The situation is this. When we discuss reducing the demand for drugs we are talking about happiness, what it is and how to attain it. In the U.S. our reliance on reason and knowledge has made us able to manipulate our environment and granted us a garden of delights. As Sartre said, everything has been figured out, except how to live.

Our "pursuit of happiness" has brought us to a deep malaise. Twenty-some percent of Americans grind their teeth at night, prey to generalized hostility and frustration. We have every kind of communication - E-mail, cellular phones, pagers - but family members and neighbors don't talk to each other. There is a vacuum inside us which we attempt to fill by smoking, drinking, working, eating, watching TV, having sex - and doping.

We don't hog down booze because we are thirsty. We don't become porkers because we are hungry. We do these things because we have a hole in our spirit and we are trying to fill it with something.

We have granted ourselves the right to pursue happiness, but is that the way to obtain it? As my son's girlfriend from Mexico City observed, "There is so much wealth here, and so little joy." The way many Americans go after it, wanting "it all." They get carried away. Grimly fixated and fanatical, unable to stop or reflect, they always purport to be just about to attain happiness.
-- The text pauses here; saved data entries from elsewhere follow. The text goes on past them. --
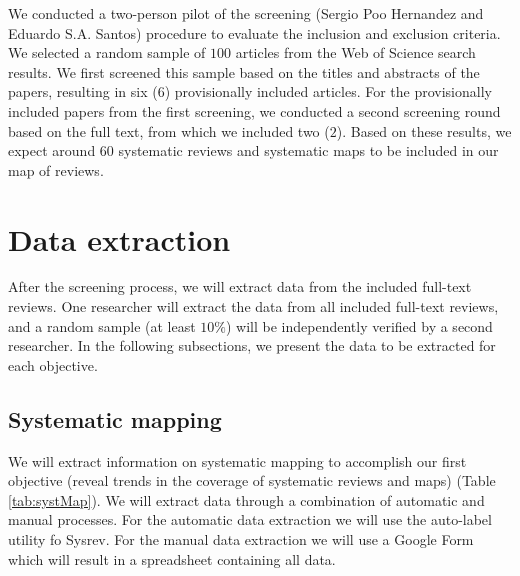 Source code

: \documentclass{article}
\begin{document}
We conducted a two-person pilot of the screening (Sergio Poo Hernandez and Eduardo S.A. Santos)  procedure to evaluate the inclusion and exclusion criteria. We selected a random sample of $100$ articles from the Web of Science search results. We first screened this sample based on the titles and abstracts of the papers, resulting in six ($6$) provisionally included articles. For the provisionally included papers from the first screening, we conducted a second screening round based on the full text, from which we included two ($2$). Based on these results, we expect around $60$ systematic reviews and systematic maps to be included in our map of reviews.

\section{Data extraction}

After the screening process, we will extract data from the included full-text reviews. One researcher will extract the data from all included full-text reviews, and a random sample (at least $10\%$) will be independently verified by a second researcher. In the following subsections, we present the data to be extracted for each objective.


\subsection{Systematic mapping}
We will extract information on systematic mapping to accomplish our first objective (reveal trends in the coverage of systematic reviews and maps) (Table \ref{tab:systMap}). We will extract data through a combination of automatic and manual processes. For the automatic data extraction we will use the auto-label utility fo Sysrev. For the manual data extraction we will use a Google Form which will result in a spreadsheet containing all data.

\end{document}
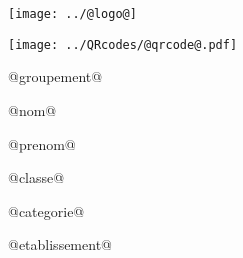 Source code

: \Huge

\begin{block} %
{}\hfill {}
{}\hfill {}
\begin{minipage}{0.15\linewidth}
\texttt{[image: ../@logo@]}
\end{minipage}
{}\hfill {}



\begin{minipage}{0.48\linewidth}
\texttt{[image: ../QRcodes/@qrcode@.pdf]}

\vspace{0.5cm}

@groupement@
\end{minipage}
\begin{minipage}{0.5\linewidth}
{}\hfill {}
{}\hfill {}

\bigskip

\begin{center}
@nom@

@prenom@

@classe@

@categorie@

@etablissement@
\end{center}
\end{minipage}

\end{block}

\vfill


\vfill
Yet the sages all say that you never find it until you stop striving for it.

Well?

The task of alleviating drug demand goes to the core of our assumptions about living and what is worthwhile. It will take great wisdom to even make a beginning. So who weighs in with a plan a week after the Mexican accords? Newt Gingrich does. Our misanthropic and vindictive "problem solver" is out and in the media advocating the death penalty for dealers. "If you sell drugs, we're going to kill you," he said to the Christian broadcasters. He says this will guarantee a completely drug free America by 2002.

What we could actually expect from such a "program" would be:

Heroin would become much more popular. Dealers would want its high profits to correlate with their high risks.

More violence. People facing the death penalty won't accept an arrest. They'll fight.

Vastly more corruption. With policing becoming much more dangerous the option of going on the take would be increasingly attractive, and accepted. Isn't this what has already happened in Mexico?

So the other shoe has dropped. Brilliant, Newt, brilliant.

I can't help thinking of all those trillions and trillions of dollars we were told the Defense Department needed to prevent a police state here. Having supposedly won the struggle with tyranny, we're now being told that China's the model for dealing with our citizens. The People's Republic of China summarily executes heroin entrepreneurs with a bullet to the back of the head.

It seems one can't become cynical fast enough to keep up with the circumstances.